The Kuwaiti government is preparing to sign an $8.7 billion contract at the end of this month to buy 28 Eurofighter Typhoon aircraft from Italy, the Italian Ministry of Defense said Wednesday. However, the deal is a huge blow to the Boeing-made F-18, which had been competing with the Eurofighter for the Kuwaiti contract so it could keep its St. Louis, Missouri, production line open until the turn of the decade.
With fewer domestic orders from the U.S. Navy, which is transitioning to instead using the new F-35 multirole fighter jet, Boeing had been aggressively pursuing new orders from abroad to secure jobs at the St. Louis plant. However Kuwaiti officials said they lost patience with waiting for the U.S. to make a decision on the contract.
"We were trying to acquire the F-18 Super Hornets and replace the existing fleet of F-18s with Super Hornets and Eurofighter Typhoons," said a senior Kuwaiti military official to Defense News. "However, we cannot wait for the American approval and need to update our Air Force now."
As with all foreign defense sales, Congress must approve them before any deal can be finalized. The process, which can take years in some cases, was criticized last week by U.S. Navy Secretary Ray Mabus, who said the long bureaucratic process was losing the U.S. defense manufacturers' important business and forcing production plants to close.

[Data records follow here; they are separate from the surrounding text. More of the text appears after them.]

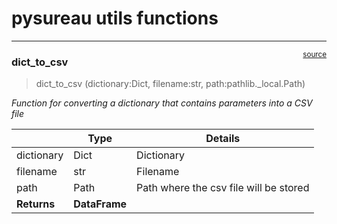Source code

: # pysureau utils functions


<!-- WARNING: THIS FILE WAS AUTOGENERATED! DO NOT EDIT! -->

------------------------------------------------------------------------

<a
href="https://github.com/ecamo19/pysureau/blob/master/pysureau/pysureau_utils.py#L143"
target="_blank" style="float:right; font-size:smaller">source</a>

### dict_to_csv

>  dict_to_csv (dictionary:Dict, filename:str, path:pathlib._local.Path)

*Function for converting a dictionary that contains parameters into a
CSV file*

<table>
<thead>
<tr>
<th></th>
<th><strong>Type</strong></th>
<th><strong>Details</strong></th>
</tr>
</thead>
<tbody>
<tr>
<td>dictionary</td>
<td>Dict</td>
<td>Dictionary</td>
</tr>
<tr>
<td>filename</td>
<td>str</td>
<td>Filename</td>
</tr>
<tr>
<td>path</td>
<td>Path</td>
<td>Path where the csv file will be stored</td>
</tr>
<tr>
<td><strong>Returns</strong></td>
<td><strong>DataFrame</strong></td>
<td></td>
</tr>
</tbody>
</table>

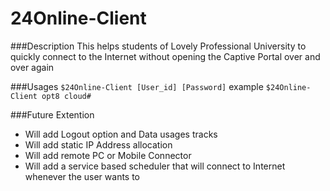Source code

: 24Online-Client
======================
###Description
This helps students of Lovely Professional University to quickly connect to the Internet without opening the Captive Portal over and over again

###Usages
`$24Online-Client [User_id] [Password]`
example
`$24Online-Client opt8 cloud#`

###Future Extention
- Will add Logout option and Data usages tracks
- Will add static IP Address allocation
- Will add remote PC or Mobile Connector
- Will add a service based scheduler that will connect to Internet whenever the user wants to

The deal will also likely be a blow to Pentagon planners who wanted the St. Louis plant to remain open in case the F-35, which has been hit by serious manufacturing delays, is a failure and the U.S. Navy must make last minute orders of the F-18. The Kuwait deal meant that the plant remained open using foreign dollars rather than U.S. currency. Now the Department of Defense will have to make a tough decision about whether it will allow the plant to close or make enough orders that justifies Boeing keeping it open.
The deal represents a major piece of business for the company that overseas sales of the Eurofighter jet and opens up the reinvigorates opportunities in the Middle East where U.S.-built jets have been the import military aircrafts of choice. The Italian and Kuwait governments first signed a tentative deal in September 2015, which would have been scaled back if the Middle Eastern country’s Air Force chose to go with the F-18.